I agree bioengineering would be a poor fallback choice because it’s the one engineering degree that requires grad school.
All in all engineering is a very bad choice for a premed because it’s a field that suffers from grade deflation* and it’s harder to fit the premed core due to the heavy, sequential requirements of engineering majors. Industrial or organizational engineering may be exceptions to this but you’d have to look into it more carefully for eah’ch school.
If you’re logical and good at math, but don’t enjoy pure math, CS may be an option.
Biostats or bioinformaticsbare in high demand, and bioinformatics actually matched your profile well.
Economics is the other traditional major with direct job prospects.

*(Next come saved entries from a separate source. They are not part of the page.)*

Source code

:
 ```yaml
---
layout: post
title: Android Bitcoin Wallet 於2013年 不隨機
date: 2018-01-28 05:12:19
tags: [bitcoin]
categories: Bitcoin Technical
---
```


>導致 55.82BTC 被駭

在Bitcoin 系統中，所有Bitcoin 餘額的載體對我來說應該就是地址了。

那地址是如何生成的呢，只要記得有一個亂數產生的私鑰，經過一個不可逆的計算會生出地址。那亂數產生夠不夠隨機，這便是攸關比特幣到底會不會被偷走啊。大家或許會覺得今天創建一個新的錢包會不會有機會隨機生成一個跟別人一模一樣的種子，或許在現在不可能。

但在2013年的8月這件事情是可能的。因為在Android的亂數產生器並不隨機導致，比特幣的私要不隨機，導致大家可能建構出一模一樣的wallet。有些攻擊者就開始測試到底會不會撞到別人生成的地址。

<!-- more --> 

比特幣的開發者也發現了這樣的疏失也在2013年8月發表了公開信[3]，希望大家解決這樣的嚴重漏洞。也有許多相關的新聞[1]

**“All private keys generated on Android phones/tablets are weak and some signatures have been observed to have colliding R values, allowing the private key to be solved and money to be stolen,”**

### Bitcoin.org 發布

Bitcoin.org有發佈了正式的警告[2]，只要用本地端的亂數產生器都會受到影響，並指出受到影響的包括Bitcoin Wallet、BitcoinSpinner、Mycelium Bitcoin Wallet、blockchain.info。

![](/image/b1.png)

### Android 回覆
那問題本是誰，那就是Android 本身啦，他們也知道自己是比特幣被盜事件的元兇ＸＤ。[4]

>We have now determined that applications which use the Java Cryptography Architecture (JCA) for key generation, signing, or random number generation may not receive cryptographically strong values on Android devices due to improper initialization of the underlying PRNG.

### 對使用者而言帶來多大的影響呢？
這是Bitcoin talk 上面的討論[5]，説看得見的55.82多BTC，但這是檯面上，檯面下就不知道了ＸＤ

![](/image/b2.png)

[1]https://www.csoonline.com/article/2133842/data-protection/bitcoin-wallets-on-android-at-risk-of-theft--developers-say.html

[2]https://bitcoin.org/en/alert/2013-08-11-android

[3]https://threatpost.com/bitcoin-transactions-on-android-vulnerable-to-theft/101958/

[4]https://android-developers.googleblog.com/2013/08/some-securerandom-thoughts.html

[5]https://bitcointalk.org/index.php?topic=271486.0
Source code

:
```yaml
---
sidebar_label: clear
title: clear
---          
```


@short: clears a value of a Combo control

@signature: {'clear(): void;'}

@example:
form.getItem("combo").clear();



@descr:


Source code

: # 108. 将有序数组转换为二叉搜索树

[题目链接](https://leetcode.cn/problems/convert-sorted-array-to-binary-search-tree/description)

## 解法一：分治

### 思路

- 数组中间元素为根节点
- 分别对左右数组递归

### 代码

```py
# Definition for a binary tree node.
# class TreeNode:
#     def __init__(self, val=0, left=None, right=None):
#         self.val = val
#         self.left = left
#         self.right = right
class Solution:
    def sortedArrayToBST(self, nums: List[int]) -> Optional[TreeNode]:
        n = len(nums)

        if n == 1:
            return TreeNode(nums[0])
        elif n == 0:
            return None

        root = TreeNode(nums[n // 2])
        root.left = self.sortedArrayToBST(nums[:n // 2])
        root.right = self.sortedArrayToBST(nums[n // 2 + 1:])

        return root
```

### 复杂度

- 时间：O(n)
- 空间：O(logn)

However, all in all, traditional majors aren’t vocational. You acquire a set of skills which you are expected to apply in professional settings (IE., positioning yourself in such a way that you demonstrate those skills through internships or course choices or on campus jobs or leadership roles is crucial.) So, a very good Political science major or Art history or French or anthropology major may have excellent job prospects… Or abysmal ones. Your college 's career center will thus be crucial (and, to a certain extent, the college’s alumni network in size and loyalty, and how much of a brand your college is either locally or in rh specific environments you 'ready looking at. IE., Barnard and Ohio State don’t have the same circle of influence but both have excellent reach.)
- engineers would tell you it's not so much that they suffer from grade deflation, but rather that every other field suffers from grawe inflation. :)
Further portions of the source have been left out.